Algorithm 3 outlines the proposed Temporal Conformer framework developed for continuous emotion recognition based on Valence, Arousal, and Dominance (VAD) dimensions using raw physiological signals from the DREAMER dataset. The process begins with signal preprocessing, where EEG, ECG, and GSR signals are normalized using z-score and segmented into fixed-length windows aligned with corresponding emotional labels. In the modeling phase, a hybrid architecture is constructed by integrating CNN layers for local feature extraction and Transformer layers for capturing temporal dependencies, forming the Temporal Conformer model. This model is trained to regress continuous VAD values from the sequential signal data. To profile emotional states more comprehensively, unsupervised clustering is applied in the predicted VAD space, followed by the integration of rule-based emotional labeling that incorporates fatigue and motion causality.

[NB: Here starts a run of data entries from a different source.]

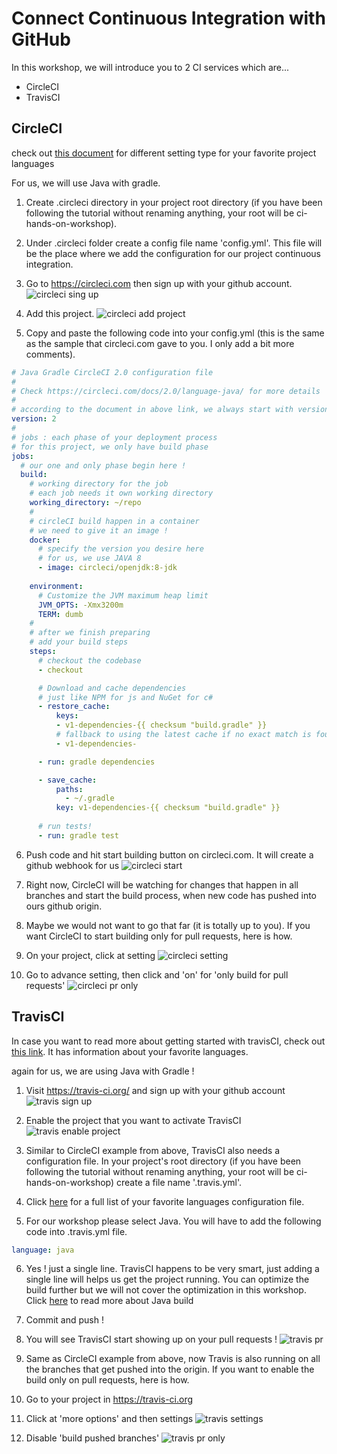 # Connect Continuous Integration with GitHub
In this workshop, we will introduce you to 2 CI services which are...
* CircleCI
* TravisCI 
## CircleCI
check out [this document](https://circleci.com/docs/2.0/language-guides/) for different setting type for your favorite project languages

For us, we will use Java with gradle.

1. Create .circleci directory in your project root directory (if you have been following the tutorial without renaming anything, your root will be ci-hands-on-workshop).

2. Under .circleci folder create a config file name 'config.yml'. This file will be the place where we add the configuration for our project continuous integration.

3. Go to https://circleci.com then sign up with your github account.
![circleci sing up](https://user-images.githubusercontent.com/11821799/45926980-ed59a280-bf55-11e8-817d-77eea8c2e1df.png)

4. Add this project.
![circleci add project](https://user-images.githubusercontent.com/11821799/45926981-edf23900-bf55-11e8-9a04-6502f0012190.png)

5. Copy and paste the following code into your config.yml (this is the same as the sample that circleci.com gave to you. I only add a bit more comments).
```yaml
# Java Gradle CircleCI 2.0 configuration file
#
# Check https://circleci.com/docs/2.0/language-java/ for more details
#
# according to the document in above link, we always start with version 2 !
version: 2
#
# jobs : each phase of your deployment process
# for this project, we only have build phase
jobs:
  # our one and only phase begin here !
  build:
    # working directory for the job
    # each job needs it own working directory
    working_directory: ~/repo
    #
    # circleCI build happen in a container
    # we need to give it an image !
    docker:
      # specify the version you desire here
      # for us, we use JAVA 8
      - image: circleci/openjdk:8-jdk
    
    environment:
      # Customize the JVM maximum heap limit
      JVM_OPTS: -Xmx3200m
      TERM: dumb
    #
    # after we finish preparing
    # add your build steps
    steps:
      # checkout the codebase
      - checkout

      # Download and cache dependencies
      # just like NPM for js and NuGet for c#
      - restore_cache:
          keys:
          - v1-dependencies-{{ checksum "build.gradle" }}
          # fallback to using the latest cache if no exact match is found
          - v1-dependencies-

      - run: gradle dependencies

      - save_cache:
          paths:
            - ~/.gradle
          key: v1-dependencies-{{ checksum "build.gradle" }}
        
      # run tests!
      - run: gradle test
```

6. Push code and hit start building button on circleci.com. It will create a github webhook for us
![circleci start](https://user-images.githubusercontent.com/11821799/45926982-edf23900-bf55-11e8-930b-459d935c84c6.png)

7. Right now, CircleCI will be watching for changes that happen in all branches and start the build process, when new code has pushed into ours github origin.

8. Maybe we would not want to go that far (it is totally up to you). If you want CircleCI to start building only for pull requests, here is how.

9. On your project, click at setting
![circleci setting](https://user-images.githubusercontent.com/11821799/45927222-dd43c200-bf59-11e8-858c-e1b2d9e8067c.png)

10. Go to advance setting, then click and 'on' for 'only build for pull requests'
![circleci pr only](https://user-images.githubusercontent.com/11821799/45927231-ff3d4480-bf59-11e8-8405-a16d54a6c014.png)

## TravisCI

In case you want to read more about getting started with travisCI, check out [this link](https://docs.travis-ci.com/user/getting-started/). It has information about your favorite languages.

again for us, we are using Java with Gradle !

1. Visit https://travis-ci.org/ and sign up with your github account
![travis sign up](https://user-images.githubusercontent.com/11821799/45927104-f51a4680-bf57-11e8-8850-3237cd0dc7df.png)

2. Enable the project that you want to activate TravisCI
![travis enable project](https://user-images.githubusercontent.com/11821799/45927259-af12b200-bf5a-11e8-9ad3-2432a3e81907.png)

3. Similar to CircleCI example from above, TravisCI also needs a configuration file. In your project's root directory (if you have been following the tutorial without renaming anything, your root will be ci-hands-on-workshop) create a file name '.travis.yml'.

4. Click [here](https://docs.travis-ci.com/user/languages/) for a full list of your favorite languages configuration file.

5. For our workshop please select Java. You will have to add the following code into .travis.yml file.
```yaml
language: java
```

6. Yes ! just a single line. TravisCI happens to be very smart, just adding a single line will helps us get the project running. You can optimize the build further but we will not cover the optimization in this workshop. Click [here](https://docs.travis-ci.com/user/languages/java/) to read more about Java build

7. Commit and push !

8. You will see TravisCI start showing up on your pull requests !
![travis pr](https://user-images.githubusercontent.com/11821799/45927526-8e4c5b80-bf5e-11e8-81af-3d7f3e54f6a4.png)

9. Same as CircleCI example from above, now Travis is also running on all the branches that get pushed into the origin. If you want to enable the build only on pull requests, here is how.

10. Go to your project in https://travis-ci.org

11. Click at 'more options' and then settings
![travis settings](https://user-images.githubusercontent.com/11821799/45927558-424de680-bf5f-11e8-914b-b67a213a67cf.png)

12. Disable 'build pushed branches'
![travis pr only](https://user-images.githubusercontent.com/11821799/45927572-70332b00-bf5f-11e8-87ca-7b0b8d8d5bdc.png)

The model’s performance is evaluated using root mean square error (RMSE) and Pearson’s correlation coefficient, ensuring accurate VAD prediction.

4 Result analysis and discussion

This section presents a detailed evaluation of the proposed dual-approach framework for emotion and stress recognition using physiological signals. The performance of deep learning, transfer learning, and the temporal conformer was assessed using a variety of classification and regression metrics, including accuracy, precision, recall, F1-score, confusion matrices, and RMSE, depending on the task. This comprehensive evaluation supports a robust comparison of model performance, interpretability, and generalization across datasets and emotional state categories.

Algorithm 3. Proposed Temporal Conformer Framework for VAD-Based Emotion Recognition.

1:  Input: Raw physiological signals from DREAMER dataset

2:  Output: Continuous emotional prediction (Valence, Arousal, Dominance) with interpretability

3:  Step 1: Signal Preprocessing

4:  Normalize EEG, ECG, and GSR signals using z-score

5:  Segment signals into fixed-length windows with labels

6:  Step 2: Temporal Conformer Modeling

7:  Construct Temporal Conformer with CNN + Transformer layers

8:  Train model to regress VAD values from signal sequences

9:  Step 3: Emotional State Profiling

10:  Apply unsupervised clustering on predicted VAD space

11:  Integrate rule-based emotional labeling and fatigue-motion causality

12:  Step 4: Evaluation

13:  Use RMSE and Pearson correlation for VAD prediction assessment

4.1 Results of deep learning model (WESAD dataset)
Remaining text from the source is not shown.